Probably the favorite I own would be ViviD.

Romain de Marchi's segment is amazing. Few years old but still badass.

Edit: His segment in entirety..

http://video.mpora.com/watch/VJmaE1bQE/


----------



## Ezkimo (Apr 2, 2008)

standard films aesthetica is my fav


----------



## Guest (Mar 3, 2010)

SPAZ said:


> when the northwest was one, although i dont own it.


The skits are ok, but the whole point of a riding flick is the riding. The riding was rather monotonous and lacked diversity. They ride the same places throughout the whole thing. There is more time dedicated to skits and acting stupid than there is riding. I give this movie a C+ at the very most. Don't waste your money, find the torrent if you are willing to waste hard drive space


----------



## Cool_As_Cakes (Sep 23, 2009)

After Lame


----------



## akrider01 (Dec 6, 2010)

*Riders On The Storm*

Riders On The Storm is for sure the best snowboard movie ever made. check it out. john cardiel's debut is sic.


----------



## oneshot (Oct 8, 2010)

akrider01 said:


> Riders On The Storm is for sure the best snowboard movie ever made. check it out. john cardiel's debut is sic.


srsly!! i have a box of VHS tapes i need to dig up!
Rider's on the Storm has about 300 plays i think for me.. tape probably doesn't work anymore


far as newer flicks.. that's it that's all is sick..

riding sessions format is way cooler than rider to rider format every film company does. and if you like beautiful cinematography.. its top notch..
next brain farm flick is gonna be off the ricktor! <-- ricktor.. haha.. dave hatchett is a geek. but he is off the ricktor scale that is..


----------



## Halborr (Oct 5, 2009)

Get In The Van

Maybe not exactly the best ever movie, but very nostalgic for me (came out right when I was really starting to get more and more into snowobarding). Plus the soundtrack is so completely awesome- I don't think there's a single rap song in there.

Open Space

I was so close to crying at the end of this one, it's so beautiful.


----------



## wrathfuldeity (Oct 5, 2007)

my favorite clip in a movie because of the getar distortion, and its real riding in at the home hill in real weather on real terrain.

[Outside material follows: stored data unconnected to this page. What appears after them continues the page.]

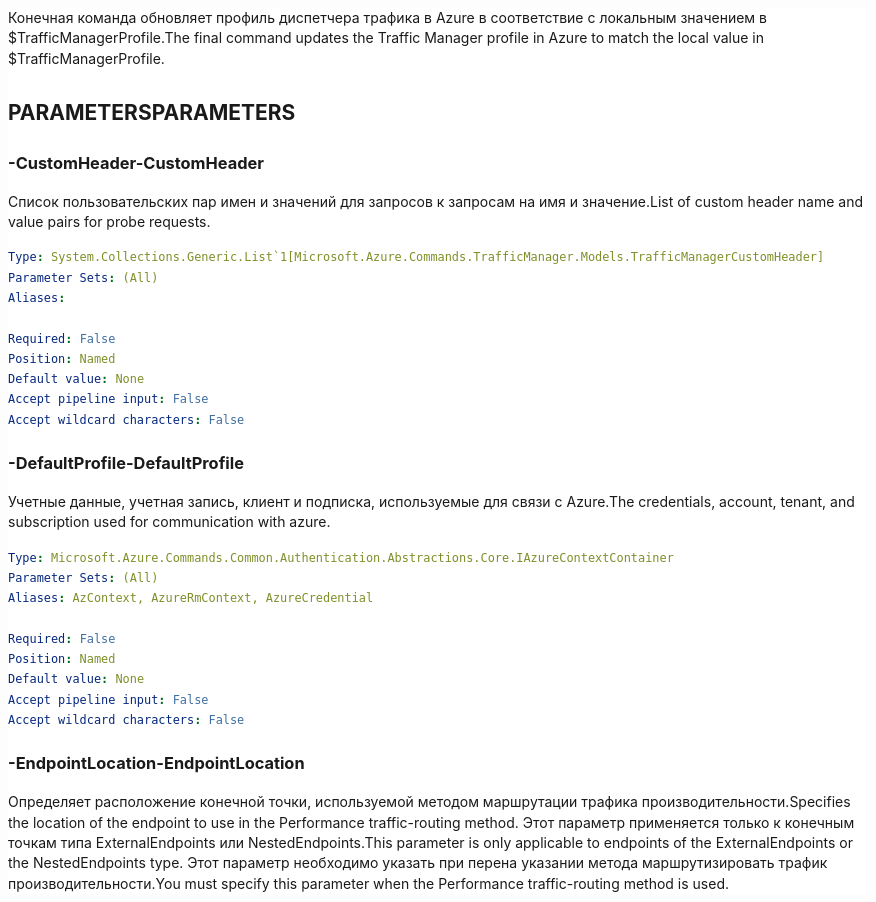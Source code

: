 <span data-ttu-id="b5b5f-118">Конечная команда обновляет профиль диспетчера трафика в Azure в соответствие с локальным значением в $TrafficManagerProfile.</span><span class="sxs-lookup"><span data-stu-id="b5b5f-118">The final command updates the Traffic Manager profile in Azure to match the local value in $TrafficManagerProfile.</span></span>

## <span data-ttu-id="b5b5f-119">PARAMETERS</span><span class="sxs-lookup"><span data-stu-id="b5b5f-119">PARAMETERS</span></span>

### <span data-ttu-id="b5b5f-120">-CustomHeader</span><span class="sxs-lookup"><span data-stu-id="b5b5f-120">-CustomHeader</span></span>
<span data-ttu-id="b5b5f-121">Список пользовательских пар имен и значений для запросов к запросам на имя и значение.</span><span class="sxs-lookup"><span data-stu-id="b5b5f-121">List of custom header name and value pairs for probe requests.</span></span>

```yaml
Type: System.Collections.Generic.List`1[Microsoft.Azure.Commands.TrafficManager.Models.TrafficManagerCustomHeader]
Parameter Sets: (All)
Aliases:

Required: False
Position: Named
Default value: None
Accept pipeline input: False
Accept wildcard characters: False
```

### <span data-ttu-id="b5b5f-122">-DefaultProfile</span><span class="sxs-lookup"><span data-stu-id="b5b5f-122">-DefaultProfile</span></span>
<span data-ttu-id="b5b5f-123">Учетные данные, учетная запись, клиент и подписка, используемые для связи с Azure.</span><span class="sxs-lookup"><span data-stu-id="b5b5f-123">The credentials, account, tenant, and subscription used for communication with azure.</span></span>

```yaml
Type: Microsoft.Azure.Commands.Common.Authentication.Abstractions.Core.IAzureContextContainer
Parameter Sets: (All)
Aliases: AzContext, AzureRmContext, AzureCredential

Required: False
Position: Named
Default value: None
Accept pipeline input: False
Accept wildcard characters: False
```

### <span data-ttu-id="b5b5f-124">-EndpointLocation</span><span class="sxs-lookup"><span data-stu-id="b5b5f-124">-EndpointLocation</span></span>
<span data-ttu-id="b5b5f-125">Определяет расположение конечной точки, используемой методом маршрутации трафика производительности.</span><span class="sxs-lookup"><span data-stu-id="b5b5f-125">Specifies the location of the endpoint to use in the Performance traffic-routing method.</span></span>
<span data-ttu-id="b5b5f-126">Этот параметр применяется только к конечным точкам типа ExternalEndpoints или NestedEndpoints.</span><span class="sxs-lookup"><span data-stu-id="b5b5f-126">This parameter is only applicable to endpoints of the ExternalEndpoints or the NestedEndpoints type.</span></span>
<span data-ttu-id="b5b5f-127">Этот параметр необходимо указать при перена указании метода маршрутизировать трафик производительности.</span><span class="sxs-lookup"><span data-stu-id="b5b5f-127">You must specify this parameter when the Performance traffic-routing method is used.</span></span>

YouTube - VOlcom ESCRAMBLE


----------



## KIRKRIDER (Mar 18, 2008)

yoshkis said:


> Could you suggest some top notch snowboarding movies for me to watch?
> 
> Cheers!
> yo


Jeremy Jones "Deeper" is a must have,( 2 DVDs) along with "First Descent"
then " that's it that's all" and " It's always snowing somewhere"
"Terje Season Pass" on ITunes is cooll too..


----------



## skatebanana101 (Dec 2, 2009)

That's It, That's All and Black Winter

torstein and t-rice... what could be better


----------



## Gibbarn (Dec 1, 2010)

Awesome thread!

One of my favs are Notes, really awesome!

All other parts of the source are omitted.